“Oh, Hi!” Has a Lock on Millennial Dating Fears

Anyone dating in the 2020s knows that things are bleak. Dating apps were supposed to be the solution to this. They were supposed to allow singles to connect because it’s hard to meet people. All these technological creations were intended to solve our loneliness epidemic, but the opposite is becoming true. Dating in the 21st century is a horror. These apps have essentially trained users to find something wrong with the person they’re talking to because the next match, always the next match, is the right one. These modern dating horrors are the subject of writer/director Sophie Brooks’ Oh, Hi!. The story, co-created with actor/producer Molly Gordon, will certainly hit a little too close to home for those who have found themselves in a situationship and can’t find their way out.
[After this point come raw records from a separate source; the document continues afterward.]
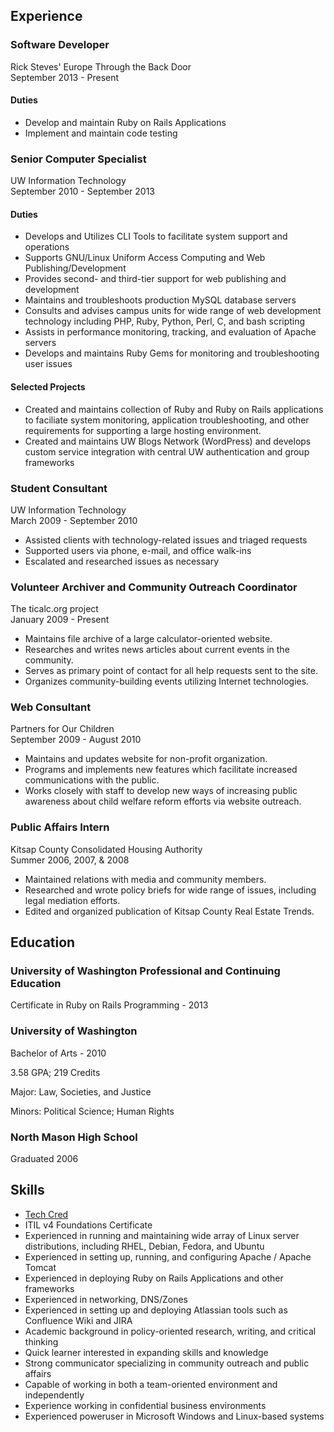 ## Experience

### Software Developer

Rick Steves' Europe Through the Back Door  
September 2013 - Present

#### Duties

- Develop and maintain Ruby on Rails Applications
- Implement and maintain code testing

### Senior Computer Specialist

UW Information Technology      
September 2010 - September 2013

#### Duties

- Develops and Utilizes CLI Tools to facilitate system support and operations
- Supports GNU/Linux Uniform Access Computing and Web Publishing/Development
- Provides second- and third-tier support for web publishing and development
- Maintains and troubleshoots production MySQL database servers
- Consults and advises campus units for wide range of web development technology including PHP, Ruby, Python, Perl, C, and bash scripting
- Assists in performance monitoring, tracking, and evaluation of Apache servers
- Develops and maintains Ruby Gems for monitoring and troubleshooting user issues

#### Selected Projects
- Created and maintains collection of Ruby and Ruby on Rails applications to faciliate system monitoring, application troubleshooting, and other requirements for supporting a large hosting environment.
- Created and maintains UW Blogs Network (WordPress) and develops custom service integration with central UW authentication and group frameworks



### Student Consultant

UW Information Technology  
March 2009 - September 2010

- Assisted clients with technology-related issues and triaged requests
- Supported users via phone, e-mail, and office walk-ins
- Escalated and researched issues as necessary

### Volunteer Archiver and Community Outreach Coordinator

The ticalc.org project  
January 2009 - Present

- Maintains file archive of a large calculator-oriented website.
- Researches and writes news articles about current events in the community.
- Serves as primary point of contact for all help requests sent to the site.
- Organizes community-building events utilizing Internet technologies.

### Web Consultant

Partners for Our Children  
September 2009 - August 2010

- Maintains and updates website for non-profit organization.
- Programs and implements new features which facilitate increased communications with the public.
- Works closely with staff to develop new ways of increasing public awareness about child welfare reform efforts via website outreach.

### Public Affairs Intern

Kitsap County Consolidated Housing Authority  
Summer 2006, 2007, & 2008

- Maintained relations with media and community members.
- Researched and wrote policy briefs for wide range of issues, including legal mediation efforts.
- Edited and organized publication of Kitsap County Real Estate Trends.

## Education

### University of Washington Professional and Continuing Education
Certificate in Ruby on Rails Programming - 2013

### University of Washington
Bachelor of Arts - 2010

3.58 GPA; 219 Credits

Major: Law, Societies, and Justice

Minors: Political Science; Human Rights

### North Mason High School
Graduated 2006

## Skills

- <a href="technologies">Tech Cred</a>
- ITIL v4 Foundations Certificate
- Experienced in running and maintaining wide array of Linux server distributions, including RHEL, Debian, Fedora, and Ubuntu
- Experienced in setting up, running, and configuring Apache / Apache Tomcat
- Experienced in deploying Ruby on Rails Applications and other frameworks
- Experienced in networking, DNS/Zones
- Experienced in setting up and deploying Atlassian tools such as Confluence Wiki and JIRA
- Academic background in policy-oriented research, writing, and critical thinking
- Quick learner interested in expanding skills and knowledge
- Strong communicator specializing in community outreach and public affairs
- Capable of working in both a team-oriented environment and independently
- Experience working in confidential business environments
- Experienced poweruser in Microsoft Windows and Linux-based systems
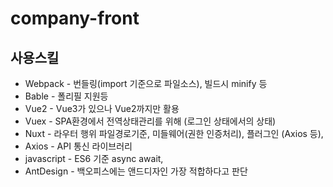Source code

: # company-front

## 사용스킬
* Webpack - 번들링(import 기준으로 파일소스), 빌드시 minify 등
* Bable - 폴리필 지원등
* Vue2 - Vue3가 있으나 Vue2까지만 활용 
* Vuex - SPA환경에서 전역상태관리를 위해 (로그인 상태에서의 상태)
* Nuxt - 라우터 행위 파일경로기준, 미들웨어(권한 인증처리), 플러그인 (Axios 등),
* Axios - API 통신 라이브러리
* javascript - ES6 기준 async await, 
* AntDesign - 백오피스에는 앤드디자인 가장 적합하다고 판단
Iris (Gordon) and Isaac (Logan Lerman) have been seeing each other for four months and are en route to their first weekend away together. They’ve booked a rental farmhouse in upstate New York and are excited at the prospect of a trip out of the city. Things are progressing as one would expect for a couple still in their honeymoon phase, but that’s just the thing. One of them doesn’t believe they’re in a relationship. Isaac insists that the past four months have been casual and Iris has just misunderstood. Iris, unwilling to let things go, decides she won’t unlock the handcuffs that are keeping Isaac chained to the bed. Over the course of 40-odd hours, Iris’ plan to win him over goes even more off the rails.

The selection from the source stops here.